> _Supplied data_:
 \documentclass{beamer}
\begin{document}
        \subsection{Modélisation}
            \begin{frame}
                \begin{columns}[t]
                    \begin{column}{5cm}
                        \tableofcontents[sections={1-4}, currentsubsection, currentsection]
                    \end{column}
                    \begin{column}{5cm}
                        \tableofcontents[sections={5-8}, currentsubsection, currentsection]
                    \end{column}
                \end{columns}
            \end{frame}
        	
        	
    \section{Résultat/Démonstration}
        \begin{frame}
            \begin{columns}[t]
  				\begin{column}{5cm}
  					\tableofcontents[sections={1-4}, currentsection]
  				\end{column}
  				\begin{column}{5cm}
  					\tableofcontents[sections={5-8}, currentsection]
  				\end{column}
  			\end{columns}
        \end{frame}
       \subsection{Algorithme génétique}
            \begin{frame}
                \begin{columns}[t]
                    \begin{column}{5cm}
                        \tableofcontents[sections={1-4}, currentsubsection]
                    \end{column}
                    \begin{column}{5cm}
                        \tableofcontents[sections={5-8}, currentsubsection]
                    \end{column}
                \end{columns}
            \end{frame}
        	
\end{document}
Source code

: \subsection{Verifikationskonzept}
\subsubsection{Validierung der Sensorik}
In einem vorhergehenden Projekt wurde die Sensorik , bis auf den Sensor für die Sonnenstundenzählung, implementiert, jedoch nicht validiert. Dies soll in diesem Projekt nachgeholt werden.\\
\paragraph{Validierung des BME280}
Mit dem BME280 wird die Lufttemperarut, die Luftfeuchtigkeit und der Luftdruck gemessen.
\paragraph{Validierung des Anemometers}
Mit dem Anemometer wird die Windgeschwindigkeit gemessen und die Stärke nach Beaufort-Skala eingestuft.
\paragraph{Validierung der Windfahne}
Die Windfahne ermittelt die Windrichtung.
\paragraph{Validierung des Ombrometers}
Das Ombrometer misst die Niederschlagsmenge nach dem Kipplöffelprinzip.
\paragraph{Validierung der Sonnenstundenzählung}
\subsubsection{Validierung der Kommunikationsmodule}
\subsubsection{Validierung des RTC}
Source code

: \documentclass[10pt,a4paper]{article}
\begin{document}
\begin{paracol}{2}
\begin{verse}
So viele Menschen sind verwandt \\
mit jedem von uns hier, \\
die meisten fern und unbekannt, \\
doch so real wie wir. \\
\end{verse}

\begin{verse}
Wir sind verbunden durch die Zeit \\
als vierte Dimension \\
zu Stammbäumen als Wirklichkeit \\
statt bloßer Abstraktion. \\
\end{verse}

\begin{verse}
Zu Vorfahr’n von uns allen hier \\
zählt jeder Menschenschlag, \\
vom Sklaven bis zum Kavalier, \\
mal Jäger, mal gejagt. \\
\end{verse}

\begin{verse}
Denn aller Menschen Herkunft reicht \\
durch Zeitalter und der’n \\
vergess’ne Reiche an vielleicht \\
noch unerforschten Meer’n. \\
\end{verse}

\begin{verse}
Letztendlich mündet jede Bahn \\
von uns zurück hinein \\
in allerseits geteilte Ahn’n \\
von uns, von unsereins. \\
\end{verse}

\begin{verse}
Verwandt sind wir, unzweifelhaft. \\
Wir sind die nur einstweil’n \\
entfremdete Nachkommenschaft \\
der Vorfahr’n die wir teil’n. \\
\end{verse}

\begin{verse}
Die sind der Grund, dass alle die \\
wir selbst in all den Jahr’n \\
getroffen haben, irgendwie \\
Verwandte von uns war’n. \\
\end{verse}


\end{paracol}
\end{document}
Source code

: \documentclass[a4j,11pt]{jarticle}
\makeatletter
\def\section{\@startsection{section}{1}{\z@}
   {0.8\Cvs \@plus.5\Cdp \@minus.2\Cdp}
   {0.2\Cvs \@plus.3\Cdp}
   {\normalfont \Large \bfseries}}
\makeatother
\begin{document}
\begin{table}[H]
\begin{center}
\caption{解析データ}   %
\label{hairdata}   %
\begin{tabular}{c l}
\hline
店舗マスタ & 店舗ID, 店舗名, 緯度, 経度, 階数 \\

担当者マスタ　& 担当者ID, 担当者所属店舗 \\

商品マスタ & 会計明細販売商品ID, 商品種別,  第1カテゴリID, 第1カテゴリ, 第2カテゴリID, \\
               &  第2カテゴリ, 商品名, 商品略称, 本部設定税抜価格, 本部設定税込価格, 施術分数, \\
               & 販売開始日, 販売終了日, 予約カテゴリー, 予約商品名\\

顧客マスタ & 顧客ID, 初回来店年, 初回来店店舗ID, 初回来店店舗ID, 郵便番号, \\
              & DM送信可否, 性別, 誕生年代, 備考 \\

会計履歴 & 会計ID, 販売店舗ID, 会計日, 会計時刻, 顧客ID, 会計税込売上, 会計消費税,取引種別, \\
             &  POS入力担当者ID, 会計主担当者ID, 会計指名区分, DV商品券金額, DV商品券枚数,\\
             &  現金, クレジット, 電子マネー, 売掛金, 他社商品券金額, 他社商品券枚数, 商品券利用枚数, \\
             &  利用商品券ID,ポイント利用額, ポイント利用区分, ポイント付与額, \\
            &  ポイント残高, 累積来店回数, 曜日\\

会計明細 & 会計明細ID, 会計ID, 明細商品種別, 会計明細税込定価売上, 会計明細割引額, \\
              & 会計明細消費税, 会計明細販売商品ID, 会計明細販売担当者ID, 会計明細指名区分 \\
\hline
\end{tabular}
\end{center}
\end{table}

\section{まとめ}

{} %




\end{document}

> _Aim of the task_: Among the lines above, which contain the word "plus"? Copy every one.

> _The answer_:
   {0.8\Cvs \@plus.5\Cdp \@minus.2\Cdp}
   {0.2\Cvs \@plus.3\Cdp}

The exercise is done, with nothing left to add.